The California Law provides that a claimant is entitled to recover the reasonable value of all medical expenses that have been incurred, and that are reasonably certain to be incurred in the future, as a result of the injury. [Howell v. Hamilton Meats & Provisions, Inc. (2011). Ordinarily, tort liability cannot be established unless plaintiffs can prove their injuries resulted from thetortious acts of a particular defendant or defendants. As a general rule, the burden of proof as to negligence (duty and breach) and causation rests upon plaintiff; and plaintiff does not meet this burden simply by demonstrating that one of several defendants could have been responsible. [See Sindell v. Abbott Laboratories (1980) 26]. However, there are some exceptions to this rule. These are situations in which, for policy reasons, the burden effectively shifts to defendants to absolve themselves from responsibility or to show that some other defendant or event caused the injuries. The conditions for res ipsa loquitor are that the accident is of a kind which ordinarily does not occur in the absence of someone’s negligence, that the accident was caused by an agency or instrumentality within the defendant’s exclusive control, and that the accident was not due to any voluntary action or contribution on plaintiff’s part. [Newing v.Cheatham (1975)]. The use of res ipsa is especially suited in cases of “egregious” medical or dental malpractice where “the unwitting and often unconscious or semi-conscious patient is at an evidentiary disadvantage because of his or her inability to demonstrate what occurred in the hospital or surgical room setting.” [Blackwell v. Hurst (1996)].

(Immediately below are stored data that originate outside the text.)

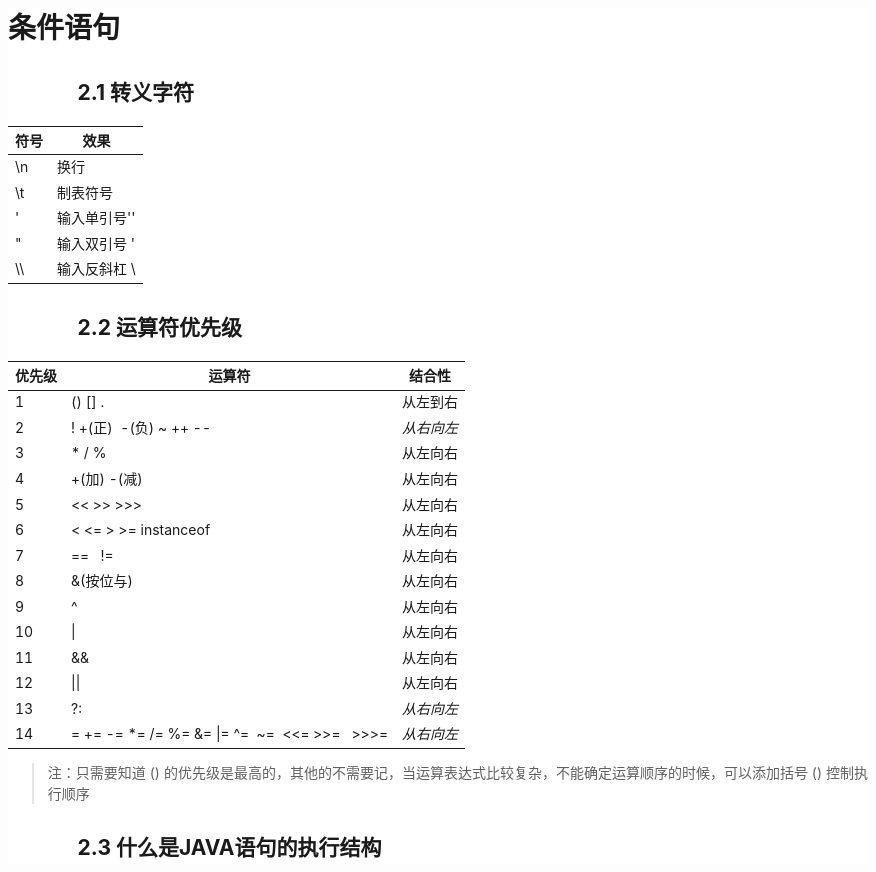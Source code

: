# 条件语句

##               2.1 转义字符

| 符号   | 效果      |
| ---- | ------- |
| \n   | 换行      |
| \t   | 制表符号    |
| \'   | 输入单引号'' |
| \"   | 输入双引号 ' |
| \\\\ | 输入反斜杠 \ |

##               2.2 运算符优先级


| 优先级  | 运算符                                      | 结合性    |
| ---- | ---------------------------------------- | ------ |
| 1    | () [] .                                  | 从左到右   |
| 2    | ! +(正)  -(负) ~ ++ --                     | *从右向左* |
| 3    | * / %                                    | 从左向右   |
| 4    | +(加) -(减)                                | 从左向右   |
| 5    | << >> >>>                                | 从左向右   |
| 6    | < <= > >= instanceof                     | 从左向右   |
| 7    | ==   !=                                  | 从左向右   |
| 8    | &(按位与)                                   | 从左向右   |
| 9    | ^                                        | 从左向右   |
| 10   | \|                                       | 从左向右   |
| 11   | &&                                       | 从左向右   |
| 12   | \|\|                                     | 从左向右   |
| 13   | ?:                                       | *从右向左* |
| 14   | = += -= *= /= %= &= \|= ^=  ~=  <<= >>=   >>>= | *从右向左* |

> 注：只需要知道 () 的优先级是最高的，其他的不需要记，当运算表达式比较复杂，不能确定运算顺序的时候，可以添加括号 () 控制执行顺序


##               2.3 什么是JAVA语句的执行结构
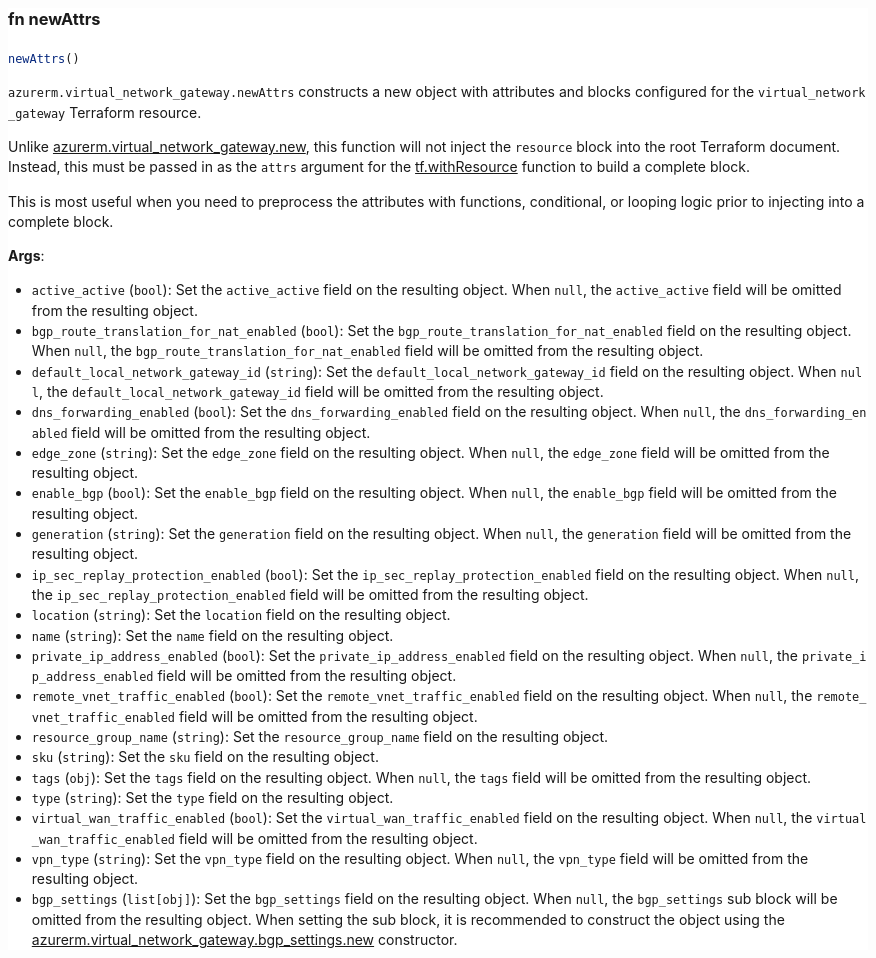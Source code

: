 ### fn newAttrs

```ts
newAttrs()
```


`azurerm.virtual_network_gateway.newAttrs` constructs a new object with attributes and blocks configured for the `virtual_network_gateway`
Terraform resource.

Unlike [azurerm.virtual_network_gateway.new](#fn-new), this function will not inject the `resource`
block into the root Terraform document. Instead, this must be passed in as the `attrs` argument for the
[tf.withResource](https://github.com/tf-libsonnet/core/tree/main/docs#fn-withresource) function to build a complete block.

This is most useful when you need to preprocess the attributes with functions, conditional, or looping logic prior to
injecting into a complete block.

**Args**:
  - `active_active` (`bool`): Set the `active_active` field on the resulting object. When `null`, the `active_active` field will be omitted from the resulting object.
  - `bgp_route_translation_for_nat_enabled` (`bool`): Set the `bgp_route_translation_for_nat_enabled` field on the resulting object. When `null`, the `bgp_route_translation_for_nat_enabled` field will be omitted from the resulting object.
  - `default_local_network_gateway_id` (`string`): Set the `default_local_network_gateway_id` field on the resulting object. When `null`, the `default_local_network_gateway_id` field will be omitted from the resulting object.
  - `dns_forwarding_enabled` (`bool`): Set the `dns_forwarding_enabled` field on the resulting object. When `null`, the `dns_forwarding_enabled` field will be omitted from the resulting object.
  - `edge_zone` (`string`): Set the `edge_zone` field on the resulting object. When `null`, the `edge_zone` field will be omitted from the resulting object.
  - `enable_bgp` (`bool`): Set the `enable_bgp` field on the resulting object. When `null`, the `enable_bgp` field will be omitted from the resulting object.
  - `generation` (`string`): Set the `generation` field on the resulting object. When `null`, the `generation` field will be omitted from the resulting object.
  - `ip_sec_replay_protection_enabled` (`bool`): Set the `ip_sec_replay_protection_enabled` field on the resulting object. When `null`, the `ip_sec_replay_protection_enabled` field will be omitted from the resulting object.
  - `location` (`string`): Set the `location` field on the resulting object.
  - `name` (`string`): Set the `name` field on the resulting object.
  - `private_ip_address_enabled` (`bool`): Set the `private_ip_address_enabled` field on the resulting object. When `null`, the `private_ip_address_enabled` field will be omitted from the resulting object.
  - `remote_vnet_traffic_enabled` (`bool`): Set the `remote_vnet_traffic_enabled` field on the resulting object. When `null`, the `remote_vnet_traffic_enabled` field will be omitted from the resulting object.
  - `resource_group_name` (`string`): Set the `resource_group_name` field on the resulting object.
  - `sku` (`string`): Set the `sku` field on the resulting object.
  - `tags` (`obj`): Set the `tags` field on the resulting object. When `null`, the `tags` field will be omitted from the resulting object.
  - `type` (`string`): Set the `type` field on the resulting object.
  - `virtual_wan_traffic_enabled` (`bool`): Set the `virtual_wan_traffic_enabled` field on the resulting object. When `null`, the `virtual_wan_traffic_enabled` field will be omitted from the resulting object.
  - `vpn_type` (`string`): Set the `vpn_type` field on the resulting object. When `null`, the `vpn_type` field will be omitted from the resulting object.
  - `bgp_settings` (`list[obj]`): Set the `bgp_settings` field on the resulting object. When `null`, the `bgp_settings` sub block will be omitted from the resulting object. When setting the sub block, it is recommended to construct the object using the [azurerm.virtual_network_gateway.bgp_settings.new](#fn-bgp_settingsnew) constructor.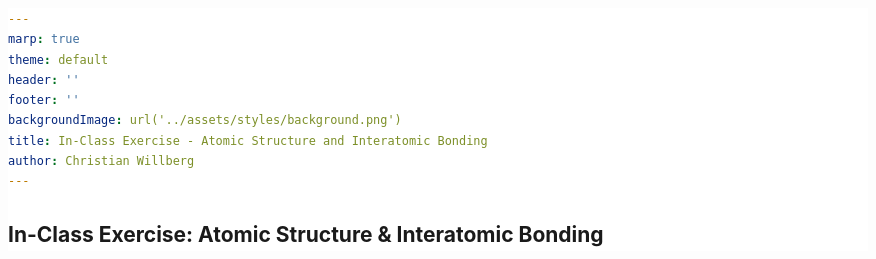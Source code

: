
 ```yaml
---
marp: true
theme: default
header: ''
footer: ''
backgroundImage: url('../assets/styles/background.png')
title: In-Class Exercise - Atomic Structure and Interatomic Bonding
author: Christian Willberg
---
```


<style>
footer {
    font-size: 14px; /* Change footer font size */
    color: #888; /* Change footer color */
    text-align: right; /* Change footer alignment */
}
img[alt="ORCID"] {
    height: 15px !important;
    width: auto !important;
    vertical-align: top !important;
    display: inline !important;
    margin: 0 !important;
}
</style>

## In-Class Exercise: Atomic Structure & Interatomic Bonding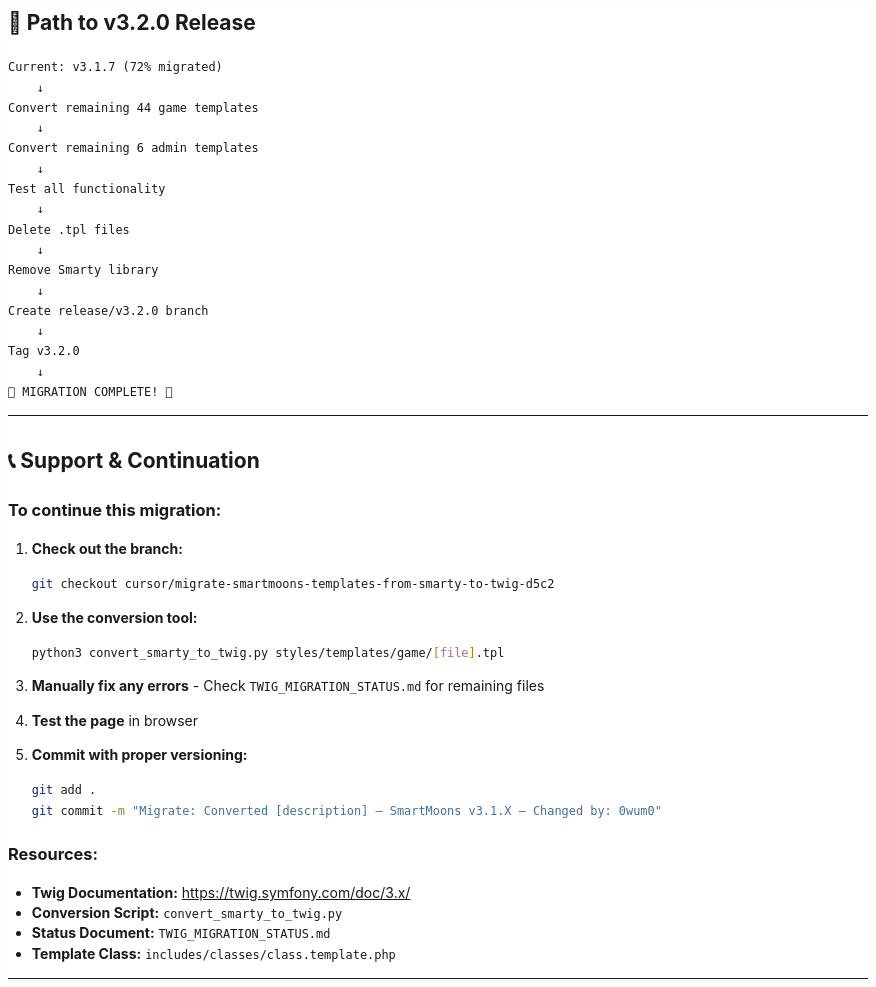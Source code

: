 ## 🚀 Path to v3.2.0 Release

```
Current: v3.1.7 (72% migrated)
    ↓
Convert remaining 44 game templates
    ↓
Convert remaining 6 admin templates  
    ↓
Test all functionality
    ↓
Delete .tpl files
    ↓
Remove Smarty library
    ↓
Create release/v3.2.0 branch
    ↓
Tag v3.2.0
    ↓
🎉 MIGRATION COMPLETE! 🎉
```

---

## 📞 Support & Continuation

### To continue this migration:

1. **Check out the branch:**
   ```bash
   git checkout cursor/migrate-smartmoons-templates-from-smarty-to-twig-d5c2
   ```

2. **Use the conversion tool:**
   ```bash
   python3 convert_smarty_to_twig.py styles/templates/game/[file].tpl
   ```

3. **Manually fix any errors** - Check `TWIG_MIGRATION_STATUS.md` for remaining files

4. **Test the page** in browser

5. **Commit with proper versioning:**
   ```bash
   git add .
   git commit -m "Migrate: Converted [description] – SmartMoons v3.1.X – Changed by: 0wum0"
   ```

### Resources:
- **Twig Documentation:** https://twig.symfony.com/doc/3.x/
- **Conversion Script:** `convert_smarty_to_twig.py`
- **Status Document:** `TWIG_MIGRATION_STATUS.md`
- **Template Class:** `includes/classes/class.template.php`

---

The appropriate standard of care required of a medical professional is not a matter of common lay knowledge. Therefore, except in cases of “egregious” medical negligence, expert medical testimony is required in medical malpractice actions to establish the standard of care required of a physician or other health care provider under the circumstances. [See Flowers v. Torrance Mem. Hosp. Med. Ctr. (1994) ]. Although alleged misconduct may have increased plaintiff’s previously existing risk of illness or injury, plaintiff cannot prevail on a negligence cause of action unless he or she demonstrates a reasonable probability (i.e., a greater-than–50% chance) defendant actually caused plaintiff’s injury. If the injury would have likely resulted in any event, it cannot be legally attributed to defendant. [Whiteley v. Philip Morris Inc. (2004)]. Moreover, evidence that a medical bill has not been paid can be introduced to show that the charges were unreasonable. (The inference is that if plaintiff had agreed with the bill, he or she would have paid it.) [See Latky v. Wolfe (1927)] However, nonpayment may be due to other reasons (e.g., P simply could not afford the charges) and plaintiff should be prepared to testify accordingly. It would be best to seek personal assistance from a lawyer in order to help you with your personal injury claim.